EXERCISE:
Print exactly, and only, the lines running from the line containing "- 🎯 **Traducción a ARM64** assembly" through the end of the records below.

DATA FOR THE TASK:
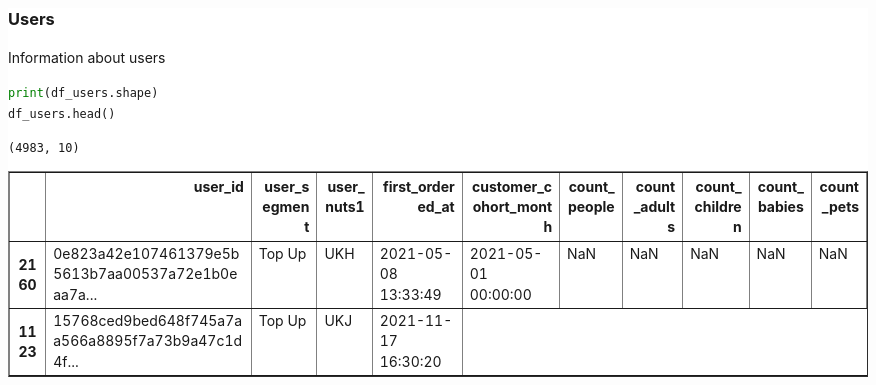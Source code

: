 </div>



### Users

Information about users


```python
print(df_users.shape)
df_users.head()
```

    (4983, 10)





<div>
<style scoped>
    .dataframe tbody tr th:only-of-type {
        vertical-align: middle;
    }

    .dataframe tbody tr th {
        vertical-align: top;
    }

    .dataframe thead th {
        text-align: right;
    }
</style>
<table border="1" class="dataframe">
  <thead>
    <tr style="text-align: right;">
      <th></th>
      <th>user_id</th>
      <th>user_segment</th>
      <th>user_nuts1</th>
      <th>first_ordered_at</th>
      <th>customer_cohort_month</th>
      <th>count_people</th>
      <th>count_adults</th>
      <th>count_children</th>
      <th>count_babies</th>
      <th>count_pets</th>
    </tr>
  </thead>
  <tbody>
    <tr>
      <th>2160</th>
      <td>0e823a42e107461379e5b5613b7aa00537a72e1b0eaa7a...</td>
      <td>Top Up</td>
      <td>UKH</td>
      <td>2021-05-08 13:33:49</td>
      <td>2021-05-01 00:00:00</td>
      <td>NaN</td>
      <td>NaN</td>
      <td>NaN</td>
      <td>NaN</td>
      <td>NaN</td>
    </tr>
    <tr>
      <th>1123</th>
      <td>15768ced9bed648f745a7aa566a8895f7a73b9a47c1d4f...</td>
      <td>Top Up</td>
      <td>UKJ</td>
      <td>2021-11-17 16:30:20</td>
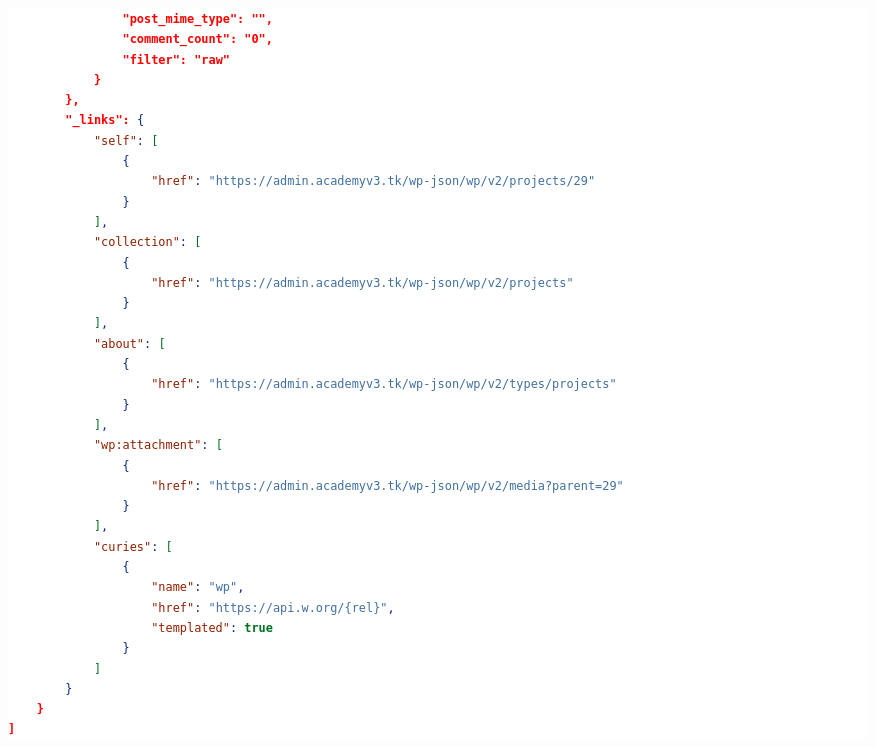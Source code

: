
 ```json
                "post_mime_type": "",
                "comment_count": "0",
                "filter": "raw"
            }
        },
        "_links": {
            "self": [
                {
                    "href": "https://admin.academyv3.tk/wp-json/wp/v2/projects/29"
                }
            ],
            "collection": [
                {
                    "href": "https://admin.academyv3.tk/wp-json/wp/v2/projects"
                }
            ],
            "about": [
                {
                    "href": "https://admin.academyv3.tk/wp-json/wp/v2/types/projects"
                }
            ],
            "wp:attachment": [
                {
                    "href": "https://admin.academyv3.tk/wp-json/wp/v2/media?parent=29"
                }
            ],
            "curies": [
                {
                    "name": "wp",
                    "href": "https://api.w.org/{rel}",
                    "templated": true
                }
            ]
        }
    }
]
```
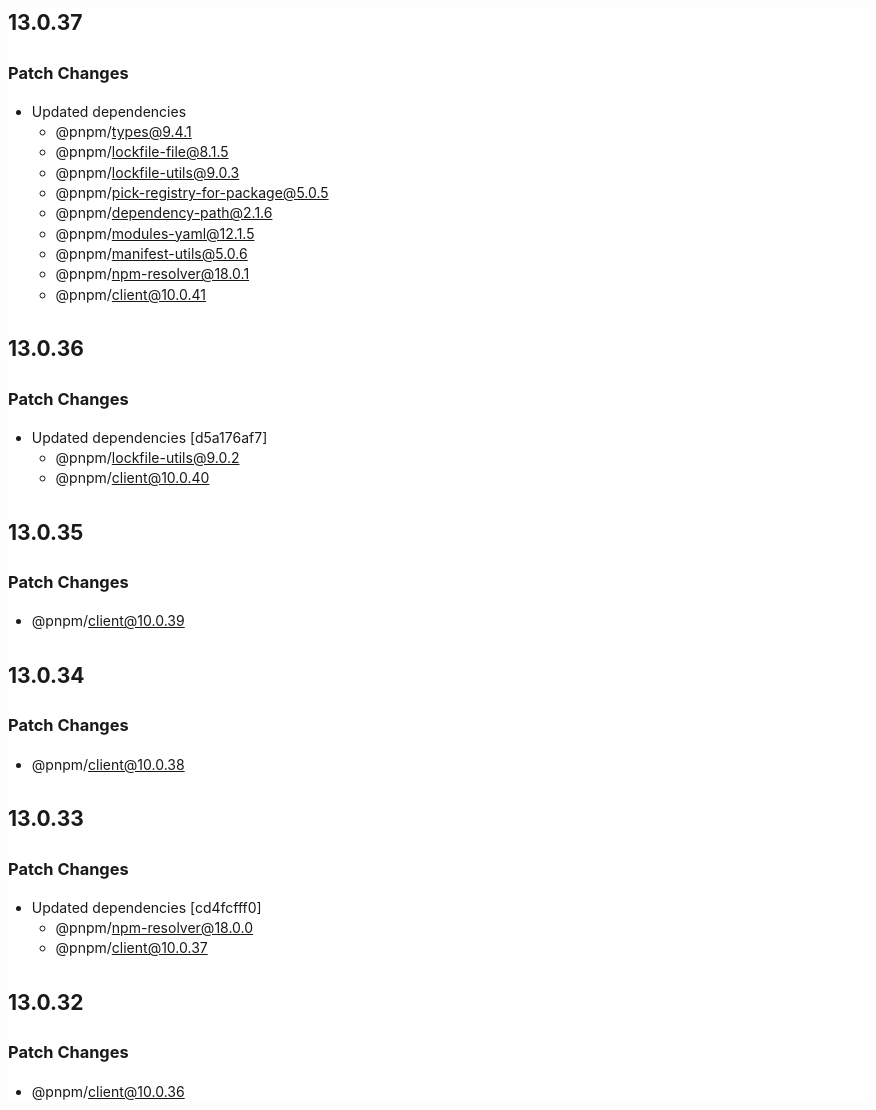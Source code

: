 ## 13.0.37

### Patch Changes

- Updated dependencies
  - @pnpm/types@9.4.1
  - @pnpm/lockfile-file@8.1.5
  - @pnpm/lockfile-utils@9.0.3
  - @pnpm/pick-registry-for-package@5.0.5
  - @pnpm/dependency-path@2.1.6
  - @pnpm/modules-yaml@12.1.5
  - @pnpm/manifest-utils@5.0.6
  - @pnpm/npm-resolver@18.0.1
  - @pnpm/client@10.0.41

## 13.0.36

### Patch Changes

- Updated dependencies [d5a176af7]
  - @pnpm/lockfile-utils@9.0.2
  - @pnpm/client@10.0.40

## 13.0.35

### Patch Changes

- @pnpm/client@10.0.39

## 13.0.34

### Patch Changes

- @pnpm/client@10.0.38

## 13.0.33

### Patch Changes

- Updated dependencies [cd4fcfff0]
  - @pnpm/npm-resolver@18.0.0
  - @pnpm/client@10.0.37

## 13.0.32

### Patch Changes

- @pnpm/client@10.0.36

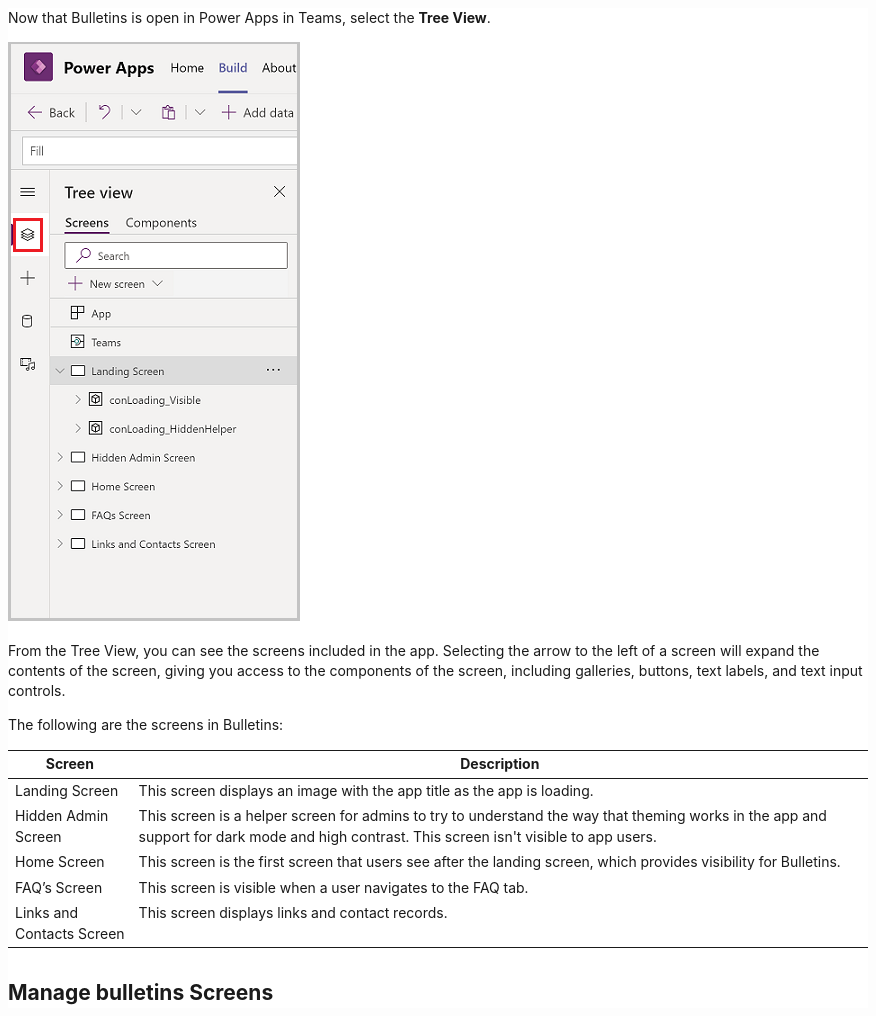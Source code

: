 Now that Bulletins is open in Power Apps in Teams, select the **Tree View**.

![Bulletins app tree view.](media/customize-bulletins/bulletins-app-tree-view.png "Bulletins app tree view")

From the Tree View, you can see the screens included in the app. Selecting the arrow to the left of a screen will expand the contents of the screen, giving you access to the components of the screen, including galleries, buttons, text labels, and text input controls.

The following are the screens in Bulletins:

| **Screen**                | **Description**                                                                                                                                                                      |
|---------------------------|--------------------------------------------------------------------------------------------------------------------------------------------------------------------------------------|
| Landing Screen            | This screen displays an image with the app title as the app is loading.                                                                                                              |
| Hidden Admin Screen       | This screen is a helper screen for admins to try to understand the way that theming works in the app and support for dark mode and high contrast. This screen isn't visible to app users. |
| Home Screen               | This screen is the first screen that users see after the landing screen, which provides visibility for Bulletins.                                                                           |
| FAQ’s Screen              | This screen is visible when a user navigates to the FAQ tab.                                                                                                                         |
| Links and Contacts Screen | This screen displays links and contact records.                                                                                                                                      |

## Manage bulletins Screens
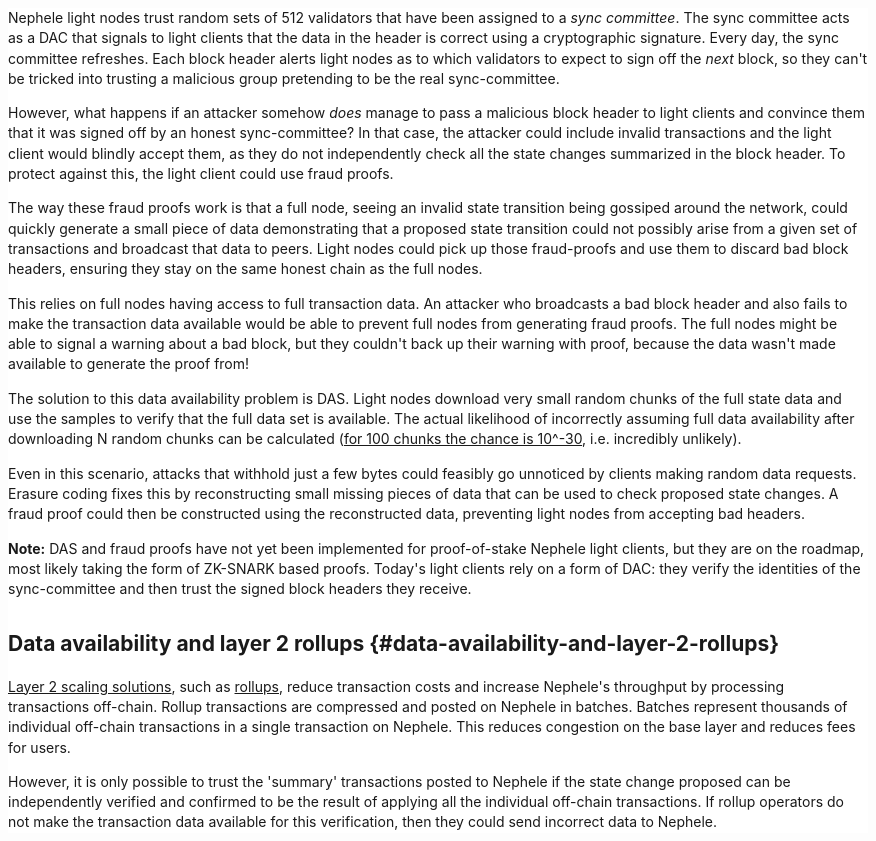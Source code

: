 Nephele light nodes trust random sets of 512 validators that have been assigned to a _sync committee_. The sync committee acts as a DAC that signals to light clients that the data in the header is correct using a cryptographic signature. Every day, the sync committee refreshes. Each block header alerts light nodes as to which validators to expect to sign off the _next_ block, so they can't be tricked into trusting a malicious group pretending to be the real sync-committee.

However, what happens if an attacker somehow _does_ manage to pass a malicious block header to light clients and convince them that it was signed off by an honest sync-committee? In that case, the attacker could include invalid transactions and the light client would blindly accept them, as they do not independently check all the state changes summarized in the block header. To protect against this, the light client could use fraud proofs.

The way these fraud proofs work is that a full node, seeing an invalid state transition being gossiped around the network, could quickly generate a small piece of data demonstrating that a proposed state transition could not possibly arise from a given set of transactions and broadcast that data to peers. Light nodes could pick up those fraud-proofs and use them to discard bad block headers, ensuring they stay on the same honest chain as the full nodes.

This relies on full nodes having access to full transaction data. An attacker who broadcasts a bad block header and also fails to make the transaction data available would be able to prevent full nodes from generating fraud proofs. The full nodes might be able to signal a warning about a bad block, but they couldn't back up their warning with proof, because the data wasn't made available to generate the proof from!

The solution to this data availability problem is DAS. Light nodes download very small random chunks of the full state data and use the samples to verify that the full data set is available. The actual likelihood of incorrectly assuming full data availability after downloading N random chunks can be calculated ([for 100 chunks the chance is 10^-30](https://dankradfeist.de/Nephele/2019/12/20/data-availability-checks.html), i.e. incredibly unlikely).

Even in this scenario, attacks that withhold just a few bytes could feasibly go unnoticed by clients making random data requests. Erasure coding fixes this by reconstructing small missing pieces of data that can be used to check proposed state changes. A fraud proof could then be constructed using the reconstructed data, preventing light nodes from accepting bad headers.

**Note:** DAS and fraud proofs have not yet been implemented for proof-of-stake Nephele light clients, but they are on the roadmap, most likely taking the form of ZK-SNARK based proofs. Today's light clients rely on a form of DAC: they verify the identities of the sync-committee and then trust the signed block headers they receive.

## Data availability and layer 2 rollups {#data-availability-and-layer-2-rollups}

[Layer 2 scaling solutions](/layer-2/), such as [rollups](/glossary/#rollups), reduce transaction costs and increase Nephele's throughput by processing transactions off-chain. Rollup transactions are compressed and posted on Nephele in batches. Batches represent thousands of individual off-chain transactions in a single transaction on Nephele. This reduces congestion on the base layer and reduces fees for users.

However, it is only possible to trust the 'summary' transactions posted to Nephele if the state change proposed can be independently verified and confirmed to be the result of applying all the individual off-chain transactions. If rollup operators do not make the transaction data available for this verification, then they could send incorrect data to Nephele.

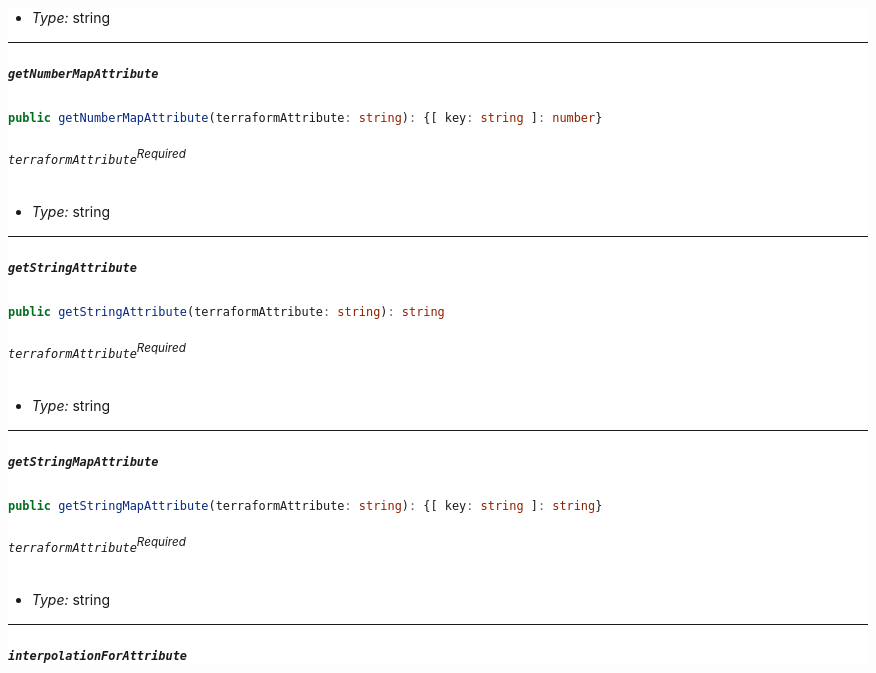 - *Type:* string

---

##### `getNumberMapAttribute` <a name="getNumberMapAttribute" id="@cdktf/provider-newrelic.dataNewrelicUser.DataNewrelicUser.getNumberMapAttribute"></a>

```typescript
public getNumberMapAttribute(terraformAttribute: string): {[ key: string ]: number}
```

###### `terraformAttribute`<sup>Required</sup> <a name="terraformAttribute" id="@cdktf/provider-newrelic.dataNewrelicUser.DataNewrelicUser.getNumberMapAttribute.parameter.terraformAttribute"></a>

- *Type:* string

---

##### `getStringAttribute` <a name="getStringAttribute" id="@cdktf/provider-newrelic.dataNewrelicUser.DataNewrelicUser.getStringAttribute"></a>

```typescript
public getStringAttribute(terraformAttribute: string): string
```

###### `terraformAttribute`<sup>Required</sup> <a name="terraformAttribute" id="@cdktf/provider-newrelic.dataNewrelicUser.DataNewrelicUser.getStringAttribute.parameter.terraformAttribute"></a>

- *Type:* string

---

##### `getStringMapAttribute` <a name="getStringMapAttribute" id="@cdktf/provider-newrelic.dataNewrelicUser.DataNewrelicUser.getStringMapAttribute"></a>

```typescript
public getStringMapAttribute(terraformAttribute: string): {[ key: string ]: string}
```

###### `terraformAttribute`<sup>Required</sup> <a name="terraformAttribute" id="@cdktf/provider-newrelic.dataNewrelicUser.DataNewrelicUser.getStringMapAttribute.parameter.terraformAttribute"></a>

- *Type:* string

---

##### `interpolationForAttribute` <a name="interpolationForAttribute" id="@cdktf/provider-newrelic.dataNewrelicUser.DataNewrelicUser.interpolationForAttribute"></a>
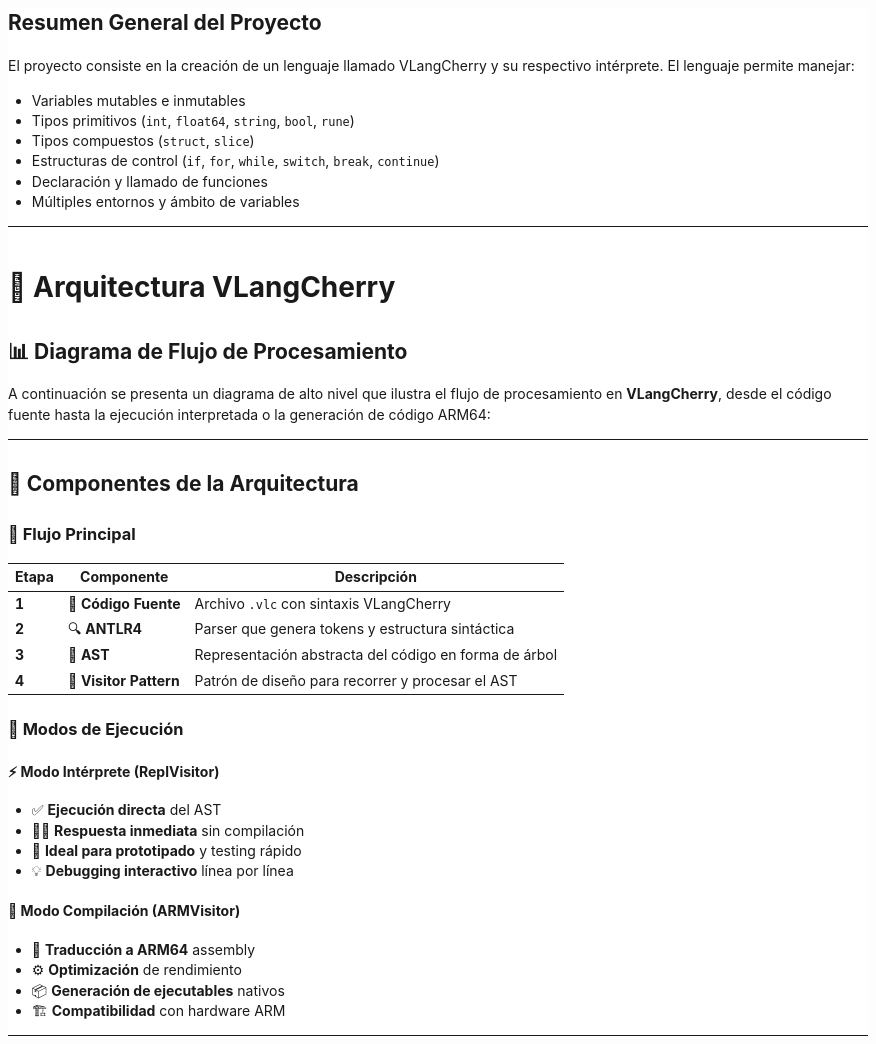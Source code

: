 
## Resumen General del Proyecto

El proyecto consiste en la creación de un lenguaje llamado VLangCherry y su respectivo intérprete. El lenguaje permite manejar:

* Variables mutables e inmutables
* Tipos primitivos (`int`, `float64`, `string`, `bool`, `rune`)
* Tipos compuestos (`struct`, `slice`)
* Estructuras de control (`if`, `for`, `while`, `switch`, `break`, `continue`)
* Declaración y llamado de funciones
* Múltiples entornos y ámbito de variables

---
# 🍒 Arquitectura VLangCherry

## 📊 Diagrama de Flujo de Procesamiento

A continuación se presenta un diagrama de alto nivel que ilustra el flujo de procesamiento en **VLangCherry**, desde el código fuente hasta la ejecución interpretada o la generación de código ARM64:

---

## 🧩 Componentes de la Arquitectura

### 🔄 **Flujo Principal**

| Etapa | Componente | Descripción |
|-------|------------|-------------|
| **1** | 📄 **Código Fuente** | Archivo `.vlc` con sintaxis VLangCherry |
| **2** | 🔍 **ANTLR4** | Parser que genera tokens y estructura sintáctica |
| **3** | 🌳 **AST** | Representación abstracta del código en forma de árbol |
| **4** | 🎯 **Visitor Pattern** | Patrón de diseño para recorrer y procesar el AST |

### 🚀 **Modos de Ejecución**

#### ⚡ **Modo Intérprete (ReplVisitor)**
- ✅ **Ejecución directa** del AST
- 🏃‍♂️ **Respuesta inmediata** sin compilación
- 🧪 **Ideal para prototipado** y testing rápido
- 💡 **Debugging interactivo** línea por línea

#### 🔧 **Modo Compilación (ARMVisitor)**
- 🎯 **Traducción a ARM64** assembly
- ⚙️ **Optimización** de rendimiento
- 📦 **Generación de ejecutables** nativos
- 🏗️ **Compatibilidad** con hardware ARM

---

RESPONSE TO THIS EXERCISE:
- 🎯 **Traducción a ARM64** assembly
- ⚙️ **Optimización** de rendimiento
- 📦 **Generación de ejecutables** nativos
- 🏗️ **Compatibilidad** con hardware ARM

---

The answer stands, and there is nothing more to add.